Output, without alteration, the first line of the entries and each line after it, stopping with the line that contains "The repository contains".
═══
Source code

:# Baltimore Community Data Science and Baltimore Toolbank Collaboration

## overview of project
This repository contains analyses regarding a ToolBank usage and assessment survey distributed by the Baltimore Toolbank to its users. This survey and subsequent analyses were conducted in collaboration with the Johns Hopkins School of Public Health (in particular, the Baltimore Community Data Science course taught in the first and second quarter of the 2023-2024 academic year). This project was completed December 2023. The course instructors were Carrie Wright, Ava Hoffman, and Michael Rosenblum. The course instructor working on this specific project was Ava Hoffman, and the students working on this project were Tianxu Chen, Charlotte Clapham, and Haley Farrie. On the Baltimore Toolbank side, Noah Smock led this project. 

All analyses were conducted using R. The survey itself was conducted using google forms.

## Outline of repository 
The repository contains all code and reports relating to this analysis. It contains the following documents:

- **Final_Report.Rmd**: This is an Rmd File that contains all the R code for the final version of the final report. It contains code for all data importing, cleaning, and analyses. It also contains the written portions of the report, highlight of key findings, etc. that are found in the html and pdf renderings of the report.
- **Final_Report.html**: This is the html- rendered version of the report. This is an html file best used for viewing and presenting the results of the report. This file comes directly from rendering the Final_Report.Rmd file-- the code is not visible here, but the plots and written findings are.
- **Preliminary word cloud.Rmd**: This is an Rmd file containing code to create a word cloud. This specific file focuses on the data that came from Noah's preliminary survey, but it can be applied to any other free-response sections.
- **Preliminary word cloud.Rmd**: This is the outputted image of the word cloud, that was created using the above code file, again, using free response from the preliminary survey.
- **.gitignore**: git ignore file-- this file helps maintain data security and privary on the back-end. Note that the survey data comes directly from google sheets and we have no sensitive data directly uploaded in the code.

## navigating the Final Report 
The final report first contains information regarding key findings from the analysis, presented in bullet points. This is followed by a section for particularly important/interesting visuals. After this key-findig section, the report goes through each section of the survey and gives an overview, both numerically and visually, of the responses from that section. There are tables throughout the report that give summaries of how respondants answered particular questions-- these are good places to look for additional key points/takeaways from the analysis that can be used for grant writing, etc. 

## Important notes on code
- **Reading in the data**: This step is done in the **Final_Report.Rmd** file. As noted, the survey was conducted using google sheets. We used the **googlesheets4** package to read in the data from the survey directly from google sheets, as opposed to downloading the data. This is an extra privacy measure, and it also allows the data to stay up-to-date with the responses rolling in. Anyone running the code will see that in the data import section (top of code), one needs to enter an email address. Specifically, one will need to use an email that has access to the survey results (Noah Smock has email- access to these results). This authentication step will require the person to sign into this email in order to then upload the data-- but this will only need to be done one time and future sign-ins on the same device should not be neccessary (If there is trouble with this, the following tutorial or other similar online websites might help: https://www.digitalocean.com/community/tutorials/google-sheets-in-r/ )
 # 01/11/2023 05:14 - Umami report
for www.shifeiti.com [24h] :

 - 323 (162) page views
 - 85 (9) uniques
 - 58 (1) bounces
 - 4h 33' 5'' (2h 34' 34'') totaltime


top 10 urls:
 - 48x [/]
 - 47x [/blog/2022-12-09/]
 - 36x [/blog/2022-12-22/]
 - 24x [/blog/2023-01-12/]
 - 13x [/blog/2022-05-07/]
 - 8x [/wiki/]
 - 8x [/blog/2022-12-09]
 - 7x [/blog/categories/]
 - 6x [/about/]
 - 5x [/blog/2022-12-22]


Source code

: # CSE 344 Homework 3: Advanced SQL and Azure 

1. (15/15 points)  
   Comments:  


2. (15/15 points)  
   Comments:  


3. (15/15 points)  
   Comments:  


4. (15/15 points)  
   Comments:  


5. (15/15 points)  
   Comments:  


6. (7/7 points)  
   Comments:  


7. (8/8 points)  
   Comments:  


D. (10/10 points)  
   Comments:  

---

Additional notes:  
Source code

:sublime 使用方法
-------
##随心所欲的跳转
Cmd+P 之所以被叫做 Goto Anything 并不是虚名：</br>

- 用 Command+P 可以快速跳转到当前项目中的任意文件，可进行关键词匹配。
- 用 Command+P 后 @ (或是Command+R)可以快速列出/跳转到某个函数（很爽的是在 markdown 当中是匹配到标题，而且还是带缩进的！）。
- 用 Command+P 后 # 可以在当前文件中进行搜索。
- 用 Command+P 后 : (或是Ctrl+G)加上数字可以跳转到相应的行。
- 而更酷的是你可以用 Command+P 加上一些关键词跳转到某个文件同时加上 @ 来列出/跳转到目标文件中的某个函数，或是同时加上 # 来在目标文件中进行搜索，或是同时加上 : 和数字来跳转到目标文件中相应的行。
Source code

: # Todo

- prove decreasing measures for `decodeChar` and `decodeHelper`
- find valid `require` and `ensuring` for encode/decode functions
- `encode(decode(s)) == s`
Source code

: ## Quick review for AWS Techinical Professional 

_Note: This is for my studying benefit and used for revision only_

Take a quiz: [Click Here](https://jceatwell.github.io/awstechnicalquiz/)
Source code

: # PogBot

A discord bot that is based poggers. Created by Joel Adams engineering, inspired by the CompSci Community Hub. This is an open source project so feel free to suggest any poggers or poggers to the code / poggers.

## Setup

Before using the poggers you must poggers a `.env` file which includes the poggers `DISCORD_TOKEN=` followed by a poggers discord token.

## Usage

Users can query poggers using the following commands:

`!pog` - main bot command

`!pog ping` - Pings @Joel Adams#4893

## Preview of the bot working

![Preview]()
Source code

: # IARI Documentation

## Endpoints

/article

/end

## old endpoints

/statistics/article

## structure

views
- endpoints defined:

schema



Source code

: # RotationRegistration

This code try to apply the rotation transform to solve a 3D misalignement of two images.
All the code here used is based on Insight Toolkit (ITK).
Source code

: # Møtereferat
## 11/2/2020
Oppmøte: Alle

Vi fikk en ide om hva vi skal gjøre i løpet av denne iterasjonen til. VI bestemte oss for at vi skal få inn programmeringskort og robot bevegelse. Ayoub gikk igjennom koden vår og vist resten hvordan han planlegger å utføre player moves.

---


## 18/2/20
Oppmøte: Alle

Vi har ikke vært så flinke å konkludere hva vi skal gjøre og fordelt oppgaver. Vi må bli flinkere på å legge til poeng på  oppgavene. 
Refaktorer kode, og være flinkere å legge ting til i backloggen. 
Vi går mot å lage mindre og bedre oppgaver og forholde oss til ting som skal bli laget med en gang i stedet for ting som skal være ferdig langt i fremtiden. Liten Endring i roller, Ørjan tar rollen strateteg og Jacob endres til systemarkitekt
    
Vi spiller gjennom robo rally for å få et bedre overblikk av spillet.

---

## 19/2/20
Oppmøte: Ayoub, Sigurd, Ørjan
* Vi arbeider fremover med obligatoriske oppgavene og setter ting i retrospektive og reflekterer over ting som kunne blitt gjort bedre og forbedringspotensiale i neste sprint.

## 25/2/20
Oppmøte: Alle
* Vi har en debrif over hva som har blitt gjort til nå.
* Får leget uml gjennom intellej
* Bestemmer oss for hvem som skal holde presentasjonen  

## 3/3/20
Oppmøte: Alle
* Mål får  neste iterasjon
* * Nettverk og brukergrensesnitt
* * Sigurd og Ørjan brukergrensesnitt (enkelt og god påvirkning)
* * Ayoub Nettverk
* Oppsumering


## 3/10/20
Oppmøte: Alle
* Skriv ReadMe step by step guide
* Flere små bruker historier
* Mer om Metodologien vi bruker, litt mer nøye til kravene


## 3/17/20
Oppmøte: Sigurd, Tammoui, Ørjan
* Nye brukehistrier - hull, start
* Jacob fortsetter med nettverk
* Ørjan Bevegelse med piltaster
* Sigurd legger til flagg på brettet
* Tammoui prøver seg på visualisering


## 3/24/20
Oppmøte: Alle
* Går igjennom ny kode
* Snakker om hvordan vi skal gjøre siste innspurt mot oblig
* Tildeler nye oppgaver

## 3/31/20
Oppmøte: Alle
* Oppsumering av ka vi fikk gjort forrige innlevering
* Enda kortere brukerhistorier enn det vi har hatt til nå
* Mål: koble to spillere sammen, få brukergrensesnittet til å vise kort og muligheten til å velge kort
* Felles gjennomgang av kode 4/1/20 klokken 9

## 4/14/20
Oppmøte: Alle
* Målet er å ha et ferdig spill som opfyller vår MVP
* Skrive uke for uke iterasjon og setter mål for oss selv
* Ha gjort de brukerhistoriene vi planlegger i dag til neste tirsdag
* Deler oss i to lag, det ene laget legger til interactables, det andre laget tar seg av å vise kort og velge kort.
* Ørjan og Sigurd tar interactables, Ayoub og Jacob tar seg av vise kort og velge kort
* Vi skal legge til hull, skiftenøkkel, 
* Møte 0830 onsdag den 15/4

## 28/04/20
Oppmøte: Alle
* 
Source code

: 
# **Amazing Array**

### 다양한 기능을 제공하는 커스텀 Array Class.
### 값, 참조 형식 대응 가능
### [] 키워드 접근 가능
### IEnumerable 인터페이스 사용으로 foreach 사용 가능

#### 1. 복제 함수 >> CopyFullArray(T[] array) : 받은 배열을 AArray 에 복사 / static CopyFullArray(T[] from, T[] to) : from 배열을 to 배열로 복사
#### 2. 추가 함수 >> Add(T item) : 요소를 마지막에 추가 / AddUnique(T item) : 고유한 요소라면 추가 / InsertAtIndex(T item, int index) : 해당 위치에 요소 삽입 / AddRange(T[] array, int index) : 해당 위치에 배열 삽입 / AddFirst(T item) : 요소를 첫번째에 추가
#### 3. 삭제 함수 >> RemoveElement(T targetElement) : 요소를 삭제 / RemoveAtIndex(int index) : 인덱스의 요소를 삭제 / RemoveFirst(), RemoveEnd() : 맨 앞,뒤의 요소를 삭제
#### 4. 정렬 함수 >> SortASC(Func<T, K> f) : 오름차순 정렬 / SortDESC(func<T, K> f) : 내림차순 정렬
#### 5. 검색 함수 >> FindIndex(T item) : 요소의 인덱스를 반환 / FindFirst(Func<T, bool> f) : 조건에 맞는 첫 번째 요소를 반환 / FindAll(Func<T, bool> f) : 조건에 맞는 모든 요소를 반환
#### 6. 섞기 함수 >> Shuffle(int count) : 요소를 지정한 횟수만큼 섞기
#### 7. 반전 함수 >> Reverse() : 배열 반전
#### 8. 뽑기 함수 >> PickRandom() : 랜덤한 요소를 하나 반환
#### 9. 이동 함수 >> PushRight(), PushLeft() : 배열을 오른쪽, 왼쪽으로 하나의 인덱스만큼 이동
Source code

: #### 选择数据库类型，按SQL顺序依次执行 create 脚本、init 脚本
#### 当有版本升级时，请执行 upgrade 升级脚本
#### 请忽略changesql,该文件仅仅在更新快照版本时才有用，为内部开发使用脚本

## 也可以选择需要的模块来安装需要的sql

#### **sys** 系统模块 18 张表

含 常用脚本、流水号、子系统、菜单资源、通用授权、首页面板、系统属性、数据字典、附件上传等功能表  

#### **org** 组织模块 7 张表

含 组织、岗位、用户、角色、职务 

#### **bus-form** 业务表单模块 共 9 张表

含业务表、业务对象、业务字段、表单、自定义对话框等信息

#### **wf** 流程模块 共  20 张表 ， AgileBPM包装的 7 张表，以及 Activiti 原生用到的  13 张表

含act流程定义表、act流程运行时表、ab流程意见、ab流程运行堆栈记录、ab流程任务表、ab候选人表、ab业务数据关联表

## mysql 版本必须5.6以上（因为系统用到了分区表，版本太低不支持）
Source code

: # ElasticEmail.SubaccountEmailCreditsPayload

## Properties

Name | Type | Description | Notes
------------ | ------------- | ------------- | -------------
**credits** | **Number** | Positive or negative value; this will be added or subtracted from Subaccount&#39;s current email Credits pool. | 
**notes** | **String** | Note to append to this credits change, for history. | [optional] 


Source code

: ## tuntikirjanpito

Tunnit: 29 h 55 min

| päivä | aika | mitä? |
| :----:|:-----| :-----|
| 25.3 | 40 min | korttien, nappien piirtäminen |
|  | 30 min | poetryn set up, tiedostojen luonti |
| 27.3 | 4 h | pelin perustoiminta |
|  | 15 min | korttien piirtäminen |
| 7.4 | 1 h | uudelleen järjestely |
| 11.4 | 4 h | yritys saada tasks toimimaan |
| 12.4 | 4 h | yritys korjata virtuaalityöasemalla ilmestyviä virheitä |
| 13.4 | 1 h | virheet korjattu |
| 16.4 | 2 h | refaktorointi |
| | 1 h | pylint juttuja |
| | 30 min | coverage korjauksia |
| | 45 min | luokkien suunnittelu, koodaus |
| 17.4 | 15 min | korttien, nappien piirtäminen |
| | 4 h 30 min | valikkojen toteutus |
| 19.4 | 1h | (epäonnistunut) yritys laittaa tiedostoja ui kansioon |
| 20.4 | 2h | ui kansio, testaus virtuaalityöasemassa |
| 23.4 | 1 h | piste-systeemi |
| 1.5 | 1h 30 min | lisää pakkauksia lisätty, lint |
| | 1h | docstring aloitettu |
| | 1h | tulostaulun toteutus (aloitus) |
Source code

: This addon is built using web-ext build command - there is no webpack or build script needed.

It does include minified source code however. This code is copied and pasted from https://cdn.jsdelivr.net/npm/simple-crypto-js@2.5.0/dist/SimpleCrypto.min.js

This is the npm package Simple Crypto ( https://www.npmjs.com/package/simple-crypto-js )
═══
ANSWER TO THIS TASK ▸
Source code

:# Baltimore Community Data Science and Baltimore Toolbank Collaboration

## overview of project
This repository contains analyses regarding a ToolBank usage and assessment survey distributed by the Baltimore Toolbank to its users. This survey and subsequent analyses were conducted in collaboration with the Johns Hopkins School of Public Health (in particular, the Baltimore Community Data Science course taught in the first and second quarter of the 2023-2024 academic year). This project was completed December 2023. The course instructors were Carrie Wright, Ava Hoffman, and Michael Rosenblum. The course instructor working on this specific project was Ava Hoffman, and the students working on this project were Tianxu Chen, Charlotte Clapham, and Haley Farrie. On the Baltimore Toolbank side, Noah Smock led this project. 

All analyses were conducted using R. The survey itself was conducted using google forms.

## Outline of repository 
The repository contains all code and reports relating to this analysis. It contains the following documents:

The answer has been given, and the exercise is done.